WORK INSTRUCTION> Starting at the first line of the listing below, repeat each line up to and including the one containing "future logical operations.". Leave out pictures.

SUPPLIED RECORDS>
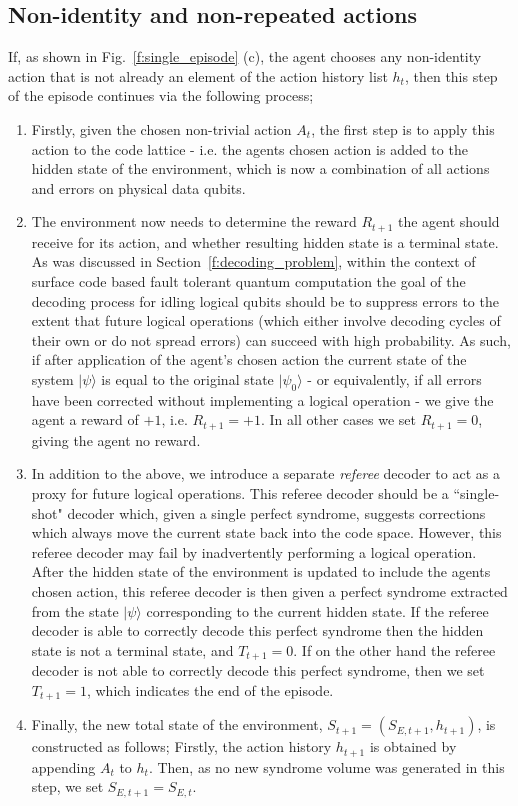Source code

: \documentclass[twocolumn,preprintnumbers,amsmath,amssymb,notitlepage,nofootinbib,longbibliography,superscriptaddress,aps,pra,10pt]{revtex4-1}
\begin{document}
	\subsection{Non-identity and non-repeated actions}

		If, as shown in Fig.\ \ref{f:single_episode} (c), the agent chooses any non-identity action that is not already an element of the action history list $h_t$, then this step of the episode continues via the following process;

		\begin{enumerate}
			\item Firstly, given the chosen non-trivial action $A_t$, the first step is to apply this action to the code lattice - i.e. the agents chosen action is added to the hidden state of the environment, which is now a combination of all actions and errors on physical data qubits.
			\item The environment now needs to determine the reward $R_{t+1}$ the agent should receive for its action, and whether resulting hidden state is a terminal state.
			As was discussed in Section~\ref{f:decoding_problem}, within the context of surface code based fault tolerant quantum computation the goal of the decoding process for idling logical qubits should be to suppress errors to the extent that future logical operations (which either involve decoding cycles of their own or do not spread errors) can succeed with high probability.
			As such, if after application of the agent's chosen action the current state of the system $|\psi\rangle$ is equal to the original state $|\psi_0\rangle$ - or equivalently, if all errors have been corrected without implementing a logical operation - we give the agent a reward of $+1$, i.e. $R_{t+1} = +1$.
			In all other cases we set $R_{t+1} = 0$, giving the agent no reward.
			\item In addition to the above, we introduce a separate \emph{referee} decoder to act as a proxy for future logical operations.
			This referee decoder should be a ``single-shot" decoder which, given a single perfect syndrome, suggests corrections which always move the current state back into the code space.
			However, this referee decoder may fail by inadvertently performing a logical operation.
			After the hidden state of the environment is updated to include the agents chosen action, this referee decoder is then given a perfect syndrome extracted from the state $|\psi\rangle$ corresponding to the current hidden state.
			If the referee decoder is able to correctly decode this perfect syndrome then the hidden state is not a terminal state, and $T_{t+1} = 0$.
			If on the other hand the referee decoder is not able to correctly decode this perfect syndrome, then we set $T_{t+1}=1$, which indicates the end of the episode.
			\item Finally, the new total state of the environment,  $S_{t+1} = (S_{E,t+1},h_{t+1})$, is constructed as follows;
			Firstly, the action history $h_{t+1}$ is obtained by appending $A_t$ to $h_t$.
			Then, as no new syndrome volume was generated in this step, we set $S_{E,{t+1}} = S_{E,t}$.
		\end{enumerate}
		
\end{document}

EXERCISE ANSWER>
Source code

: \documentclass[twocolumn,preprintnumbers,amsmath,amssymb,notitlepage,nofootinbib,longbibliography,superscriptaddress,aps,pra,10pt]{revtex4-1}
\begin{document}
	\subsection{Non-identity and non-repeated actions}

		If, as shown in Fig.\ \ref{f:single_episode} (c), the agent chooses any non-identity action that is not already an element of the action history list $h_t$, then this step of the episode continues via the following process;

		\begin{enumerate}
			\item Firstly, given the chosen non-trivial action $A_t$, the first step is to apply this action to the code lattice - i.e. the agents chosen action is added to the hidden state of the environment, which is now a combination of all actions and errors on physical data qubits.
			\item The environment now needs to determine the reward $R_{t+1}$ the agent should receive for its action, and whether resulting hidden state is a terminal state.
			As was discussed in Section~\ref{f:decoding_problem}, within the context of surface code based fault tolerant quantum computation the goal of the decoding process for idling logical qubits should be to suppress errors to the extent that future logical operations (which either involve decoding cycles of their own or do not spread errors) can succeed with high probability.
			As such, if after application of the agent's chosen action the current state of the system $|\psi\rangle$ is equal to the original state $|\psi_0\rangle$ - or equivalently, if all errors have been corrected without implementing a logical operation - we give the agent a reward of $+1$, i.e. $R_{t+1} = +1$.
			In all other cases we set $R_{t+1} = 0$, giving the agent no reward.
			\item In addition to the above, we introduce a separate \emph{referee} decoder to act as a proxy for future logical operations.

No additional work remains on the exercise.